La Madonna di Pescocostanzo può ritenersi emblema dell'abilità di Cardone nell'interpretare le tematiche religiose post tridentine, con un linguaggio chiaro, elegante ed espressivo. Non c'è alcun accenno al movimento fisico: i panneggi, sia quelli più leggeri, minuziosamente riportati in piccole pieghe, sia quelli più pesanti, che rigonfi avvolgono i personaggi, appaiono bloccati. Sono assenti bruschi slanci emotivi: il sentimento religioso è vissuto con una devozione quieta e osservante.
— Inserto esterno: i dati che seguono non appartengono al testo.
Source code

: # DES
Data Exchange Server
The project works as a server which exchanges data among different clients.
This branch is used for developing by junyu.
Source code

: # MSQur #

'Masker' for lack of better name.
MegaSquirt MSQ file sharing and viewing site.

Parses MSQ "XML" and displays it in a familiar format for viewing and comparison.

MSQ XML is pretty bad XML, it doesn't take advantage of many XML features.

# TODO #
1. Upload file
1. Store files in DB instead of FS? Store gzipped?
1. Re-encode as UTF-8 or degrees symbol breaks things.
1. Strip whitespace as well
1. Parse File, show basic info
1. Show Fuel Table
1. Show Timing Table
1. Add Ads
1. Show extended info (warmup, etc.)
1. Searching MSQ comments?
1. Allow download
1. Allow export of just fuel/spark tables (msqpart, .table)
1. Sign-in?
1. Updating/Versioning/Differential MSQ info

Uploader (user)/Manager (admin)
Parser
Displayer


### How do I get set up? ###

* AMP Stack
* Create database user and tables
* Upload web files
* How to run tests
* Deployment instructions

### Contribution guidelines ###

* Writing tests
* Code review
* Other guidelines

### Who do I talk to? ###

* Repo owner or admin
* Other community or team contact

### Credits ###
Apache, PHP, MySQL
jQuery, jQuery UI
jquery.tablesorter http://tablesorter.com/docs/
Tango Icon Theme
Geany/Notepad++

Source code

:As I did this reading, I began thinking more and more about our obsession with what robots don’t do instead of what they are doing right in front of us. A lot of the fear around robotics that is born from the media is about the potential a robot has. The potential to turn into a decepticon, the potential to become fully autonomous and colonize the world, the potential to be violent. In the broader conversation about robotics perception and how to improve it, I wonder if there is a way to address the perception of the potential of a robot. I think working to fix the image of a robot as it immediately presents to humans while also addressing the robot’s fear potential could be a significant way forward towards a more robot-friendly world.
In quest'atmosfera nitida e ferma si diffonde una luce quasi soprannaturale che tocca gamme cromatiche tenui e ben accordate tra loro. Nei quindici quadretti con le storie dei "Misteri" che fanno da corona alla scena centrale, si avverte un'atmosfera diversa, determinata dalla struttura narrativa delle vignette: la composizione è caratterizzata da varietà e movimento. Anche se Cardone tenderà a rimanere legato a quella religiosità convenzionale e a quella eleganza stilistica, che finiranno per togliere ogni vigore espressionistico alla sua produzione, tuttavia in alcune sue opere si nota una maggiore ricerca di movimento e di caratterizzazione psicologica.
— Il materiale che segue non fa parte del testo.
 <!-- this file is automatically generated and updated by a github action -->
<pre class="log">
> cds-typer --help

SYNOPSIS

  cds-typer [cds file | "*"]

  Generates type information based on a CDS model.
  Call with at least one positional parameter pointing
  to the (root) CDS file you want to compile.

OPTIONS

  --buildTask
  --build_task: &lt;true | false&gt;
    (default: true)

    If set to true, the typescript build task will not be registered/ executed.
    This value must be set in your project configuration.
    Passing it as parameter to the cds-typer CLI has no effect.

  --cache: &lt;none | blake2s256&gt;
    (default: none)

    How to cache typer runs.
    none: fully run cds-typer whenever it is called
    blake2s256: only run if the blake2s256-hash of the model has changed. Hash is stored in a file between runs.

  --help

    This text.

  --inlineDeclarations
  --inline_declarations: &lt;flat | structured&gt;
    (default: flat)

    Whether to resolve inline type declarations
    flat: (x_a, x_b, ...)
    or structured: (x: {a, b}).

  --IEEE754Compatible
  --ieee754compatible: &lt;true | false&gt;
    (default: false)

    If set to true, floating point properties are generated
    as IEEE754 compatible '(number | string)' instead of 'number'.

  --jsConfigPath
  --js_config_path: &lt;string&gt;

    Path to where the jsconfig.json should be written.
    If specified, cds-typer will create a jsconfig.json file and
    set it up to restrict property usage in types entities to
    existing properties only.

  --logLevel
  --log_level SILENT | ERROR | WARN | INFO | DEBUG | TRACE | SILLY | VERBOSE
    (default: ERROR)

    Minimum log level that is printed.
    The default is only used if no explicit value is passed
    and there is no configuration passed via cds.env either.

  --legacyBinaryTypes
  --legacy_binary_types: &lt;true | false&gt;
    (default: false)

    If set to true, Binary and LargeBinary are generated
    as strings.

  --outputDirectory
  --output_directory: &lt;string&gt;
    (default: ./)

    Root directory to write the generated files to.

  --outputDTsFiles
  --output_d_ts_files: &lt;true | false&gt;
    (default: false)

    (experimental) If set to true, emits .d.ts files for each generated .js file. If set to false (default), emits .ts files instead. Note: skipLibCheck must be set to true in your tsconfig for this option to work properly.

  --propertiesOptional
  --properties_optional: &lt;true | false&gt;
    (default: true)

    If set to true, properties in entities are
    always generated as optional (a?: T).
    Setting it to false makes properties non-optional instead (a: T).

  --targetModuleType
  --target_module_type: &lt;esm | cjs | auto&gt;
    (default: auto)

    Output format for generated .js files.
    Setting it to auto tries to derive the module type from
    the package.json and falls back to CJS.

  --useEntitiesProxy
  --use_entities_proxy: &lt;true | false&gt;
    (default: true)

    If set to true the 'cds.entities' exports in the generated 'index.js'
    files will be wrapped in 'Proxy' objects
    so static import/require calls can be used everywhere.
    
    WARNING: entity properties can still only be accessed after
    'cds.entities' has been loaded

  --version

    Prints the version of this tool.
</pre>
Cardone: Madonna Rosario, Fossa, foto am.le

Ciò si percepisce nei "quadretti" ma anche nella pala della Resurrezione di San Pietro a Coppito (L'Aquila, Museo Nazionale D'Abruzzo): personaggi atterriti e sconvolti dalla visione del Cristo, cercano disperatamente riparo nell'oscurità. Sono pochi gli storici locali che fanno menzione della Madonna del Rosario di Pescocostanzo. La loro attenzione è invece focalizzata su due dipinti di analogo soggetto: una tela e un affresco collocati rispettivamente a Fossa ( foto ) e nella chiesa di San Panfilo D'Ocre ** , affascinanti paesini della provincia aquilana. Secondo il Sabatini sono entrambi copie, sia pure con alcune varianti, del dipinto pescolano, "creazione senz'altro più completa ed immediata" (*4). La versione su tela del "Rosario" ospitata dalla chiesa di Fossa, è collocata come pala nell'ampio altare della parete di destra, e riporta in basso a sinistra firma e data: I. PAUL' CARDON' AQL' .F. 1583. (Paulus Cardonus Aquilanus fecit).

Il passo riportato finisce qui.